長歌發現,上天垂憐的不只是她那條小命,她那身段和花容都是老天賞飯吃。男裝時就覺得這位少年郎君模樣生得極好,不粗獷不糙莽,溫潤如玉翩翩公子,平易近人,初見時竟覺得比女子還要好看上幾分,眸裏的狡黠閃動著一抹英氣,格外讓人駐足一探。

換上女裝的寧辛安,竟更是妖艷上幾番,雖是普通尋常女子的裝束,不施粉黛卻也靈氣逼人,舉手投足間仍有男兒身時的大方,那張仿若精雕細琢的臉,明眸皓齒,帶著靈動的魅惑,見了只想將她娶回家中。

長歌輕嘆,這番男女通吃的模樣,怪不得那位林家三少爺在她還是男兒身時,就已經迷得沒了神智。

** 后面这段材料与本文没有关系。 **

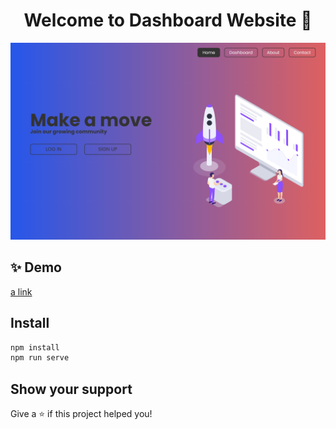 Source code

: <h1 align="center">Welcome to Dashboard Website 👋</h1>

![alt text](/src/assets/screen_home.png)

## ✨ Demo
[a link](https://dashboard-website.vercel.app)

## Install

```sh
npm install
npm run serve
```

## Show your support

Give a ⭐️ if this project helped you!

寧辛安不知道長歌心裏在想著什麽,認真的給她撥弄著院前曬幹的草藥。在這裏已經待了一個月,算起來離橋崩那日已經過了一個半月了,襄州那邊也不知怎樣了。

還有遠在京都的人,不知他有沒有回襄州去。

村裏僅有五戶人家,一個月裏都沒有要出村的人,也無法將信送出去。

因為她的傷勢,長歌都不敢獨自將她留在草屋內,寧辛安摸了摸已經愈合的後腦,還是有一些疼,卻比一個月前好很多了。

如今傷口已經痊愈,得想辦法給外面放個信,讓他們安心。

長歌見她心事重重,知她又是想襄州了,望這晴空萬裏,已經是盛夏了,天氣一直都明朗穩定,水痢已被控制,也是時候離開這個小莊子去其他地方游醫了。

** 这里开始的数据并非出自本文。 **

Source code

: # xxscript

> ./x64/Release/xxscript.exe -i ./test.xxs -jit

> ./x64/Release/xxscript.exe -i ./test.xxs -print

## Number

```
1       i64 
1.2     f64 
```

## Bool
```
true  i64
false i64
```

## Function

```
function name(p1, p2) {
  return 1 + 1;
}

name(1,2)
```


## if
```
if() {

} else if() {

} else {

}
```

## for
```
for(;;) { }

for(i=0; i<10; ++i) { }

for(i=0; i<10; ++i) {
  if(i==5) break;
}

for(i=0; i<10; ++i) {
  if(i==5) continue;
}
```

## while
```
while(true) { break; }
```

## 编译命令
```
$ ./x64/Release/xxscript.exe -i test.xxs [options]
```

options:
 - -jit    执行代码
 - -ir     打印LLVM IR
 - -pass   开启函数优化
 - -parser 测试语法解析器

“寧姑娘,”長歌撥弄著篩子裏曬幹透的藥草,笑著說:“如今你的傷口已經痊愈,也無需繼續靜養,我們往冀州縣城去吧。”

寧辛安驚訝的回頭,見長歌把藥草都包進了醫布裏,欣喜道:“可以嗎?”

“當然了,難不成我們還要在這個小村落裏待一輩子不可?”長歌笑道,丟給她幾方醫布,寧辛安牢牢接住,不明所以,長歌把藥草嚴嚴實實包好揚起給她看:“像這樣把藥草都裝好帶走,明日出發也不能把這些救命良藥丟了吧?”

寧辛安勾唇一笑:“好。”

“這裏離冀州縣城還挺遠,我們可沒有銀子去住客棧,你要做好和我露宿街頭的準備。”長歌繼續手裏的活計,她窮得只能在一些偏僻小荒村裏搭草屋過活,在縣城有人煙的地方,沒錢寸步難行。

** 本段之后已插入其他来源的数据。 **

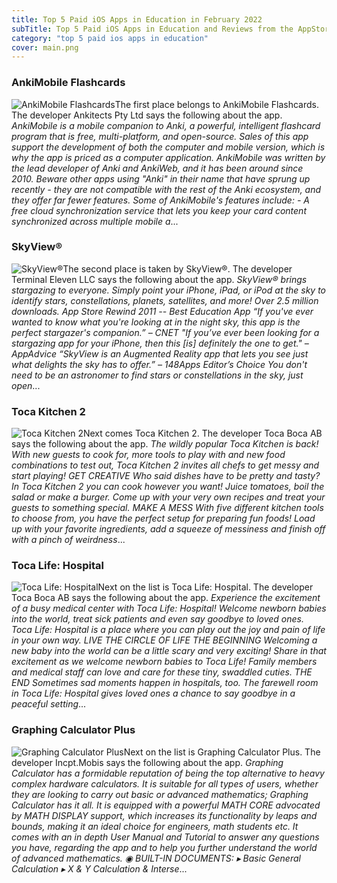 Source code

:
 ```yaml
---
title: Top 5 Paid iOS Apps in Education in February 2022
subTitle: Top 5 Paid iOS Apps in Education and Reviews from the AppStore in February 2022.
category: "top 5 paid ios apps in education"
cover: main.png
---
```


### AnkiMobile Flashcards

![AnkiMobile Flashcards](https://is2-ssl.mzstatic.com/image/thumb/Purple116/v4/b6/3e/92/b63e9216-1e38-c53c-57ec-332d7e2e8b81/AppIcon-0-0-1x_U007emarketing-0-0-0-4-0-0-sRGB-0-0-0-GLES2_U002c0-512MB-85-220-0-0.png/100x100bb.png)The first place belongs to AnkiMobile Flashcards. The developer Ankitects Pty Ltd says the following about the app. _AnkiMobile is a mobile companion to Anki, a powerful, intelligent flashcard program that is free, multi-platform, and open-source. Sales of this app support the development of both the computer and mobile version, which is why the app is priced as a computer application.  AnkiMobile was written by the lead developer of Anki and AnkiWeb, and it has been around since 2010. Beware other apps using "Anki" in their name that have sprung up recently - they are not compatible with the rest of the Anki ecosystem, and they offer far fewer features.  Some of AnkiMobile's features include:  - A free cloud synchronization service that lets you keep your card content synchronized across multiple mobile a_...

### SkyView®

![SkyView®](https://is1-ssl.mzstatic.com/image/thumb/Purple125/v4/3d/24/30/3d243027-ad56-227d-5604-10c69a790312/AppIcon-1x_U007emarketing-4-0-85-220.png/100x100bb.png)The second place is taken by SkyView®. The developer Terminal Eleven LLC says the following about the app. _SkyView® brings stargazing to everyone. Simply point your iPhone, iPad, or iPod at the sky to identify stars, constellations, planets, satellites, and more!  Over 2.5 million downloads.  App Store Rewind 2011 -- Best Education App  “If you've ever wanted to know what you're looking at in the night sky, this app is the perfect stargazer's companion.”  – CNET   "If you’ve ever been looking for a stargazing app for your iPhone, then this [is] definitely the one to get."  – AppAdvice   “SkyView is an Augmented Reality app that lets you see just what delights the sky has to offer.”  – 148Apps Editor’s Choice  You don't need to be an astronomer to find stars or constellations in the sky, just open_...

### Toca Kitchen 2

![Toca Kitchen 2](https://is1-ssl.mzstatic.com/image/thumb/Purple115/v4/66/81/34/668134c9-4d40-0377-9d95-aa716f3332b8/AppIcon-1x_U007emarketing-0-9-0-85-220.png/100x100bb.png)Next comes Toca Kitchen 2. The developer Toca Boca AB says the following about the app. _The wildly popular Toca Kitchen is back! With new guests to cook for, more tools to play with and new food combinations to test out, Toca Kitchen 2 invites all chefs to get messy and start playing!  GET CREATIVE Who said dishes have to be pretty and tasty? In Toca Kitchen 2 you can cook however you want! Juice tomatoes, boil the salad or make a burger. Come up with your very own recipes and treat your guests to something special.  MAKE A MESS With five different kitchen tools to choose from, you have the perfect setup for preparing fun foods! Load up with your favorite ingredients, add a squeeze of messiness and finish off with a pinch of weirdness_...

### Toca Life: Hospital

![Toca Life: Hospital](https://is3-ssl.mzstatic.com/image/thumb/Purple114/v4/bf/14/5a/bf145aa4-4531-dd69-6125-3efbb9989609/AppIcon-0-0-1x_U007emarketing-0-0-0-6-0-0-sRGB-0-0-0-GLES2_U002c0-512MB-85-220-0-0.png/100x100bb.png)Next on the list is Toca Life: Hospital. The developer Toca Boca AB says the following about the app. _Experience the excitement of a busy medical center with Toca Life: Hospital! Welcome newborn babies into the world, treat sick patients and even say goodbye to loved ones. Toca Life: Hospital is a place where you can play out the joy and pain of life in your own way.  LIVE THE CIRCLE OF LIFE  THE BEGINNING Welcoming a new baby into the world can be a little scary and very exciting! Share in that excitement as we welcome newborn babies to Toca Life! Family members and medical staff can love and care for these tiny, swaddled cuties.   THE END Sometimes sad moments happen in hospitals, too. The farewell room in Toca Life: Hospital gives loved ones a chance to say goodbye in a peaceful setting_...

### Graphing Calculator Plus

![Graphing Calculator Plus](https://is2-ssl.mzstatic.com/image/thumb/Purple126/v4/01/eb/2e/01eb2e35-1ae8-d056-6905-b24d930d5b48/AppIcon-0-0-1x_U007emarketing-0-0-0-7-0-0-sRGB-0-0-0-GLES2_U002c0-512MB-85-220-0-0.png/100x100bb.png)Next on the list is Graphing Calculator Plus. The developer Incpt.Mobis says the following about the app. _Graphing Calculator has a formidable reputation of being the top alternative to heavy complex hardware calculators. It is suitable for all types of users, whether they are looking to carry out basic or advanced mathematics; Graphing Calculator has it all. It is equipped with a powerful MATH CORE advocated by MATH DISPLAY support, which increases its functionality by leaps and bounds, making it an ideal choice for engineers, math students etc. It comes with an in depth User Manual and Tutorial to answer any questions you have, regarding the app and to help you further understand the world of advanced mathematics.  ◉ BUILT-IN DOCUMENTS: ▸ Basic General Calculation ▸ X & Y Calculation & Interse_...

寧辛安笑嘻嘻的,眸裏閃著狡黠的光:“跟著我,咱們在冀州住大宅子!”

在這一個月的時間裏,外界風雲翻滾,政權變了天。

太子剿滅了淮南王逆賊,皇帝才猛地驚覺相信他的親手足犯下了這等滔天大罪,朝中□□派更加充大,無站場的朝官私底下暗論皇帝的不作為,紛紛朝立下戰功的太子靠攏。

太子手握近半兵權,朝官擁戴,皇帝一時也找不到罷黜他的理由,被這逆賊謀反之事鬧心憔悴了不少,便順勢放了權,朝事由太子接管,專心沈浸在後宮,逗弄自己的新皇子去了。

如今的宮內,太子不再是空頭之位,而是握有實權論政議政的儲君了。

只待年老衰弱的皇帝一紙承位,太子就是名副其實的一國之君。

一向不被看重的太子倒是不急這一時,對於如今的處境,已是超出他的意料之外了。

這剿逆的頭號功臣,定是重重有賞。

封林承辛為武親王,賜封地,賜良田,賜珍寶萬千。

林承辛從商賈平民,一躍成了一品正官,與國師同等。

有些人眼紅,有些人艷羨。

最眼紅艷羨的,當屬曾衛華。

一道逆賊叛國同黨聖旨將曾家全部人打入死牢,擇日全家抄斬。

待林承辛接到太子口諭到達禦書房時,已經是一個時辰後了,遠遠地就見蘇亦清在宮殿前候著,林承辛輕擰了下眉頭。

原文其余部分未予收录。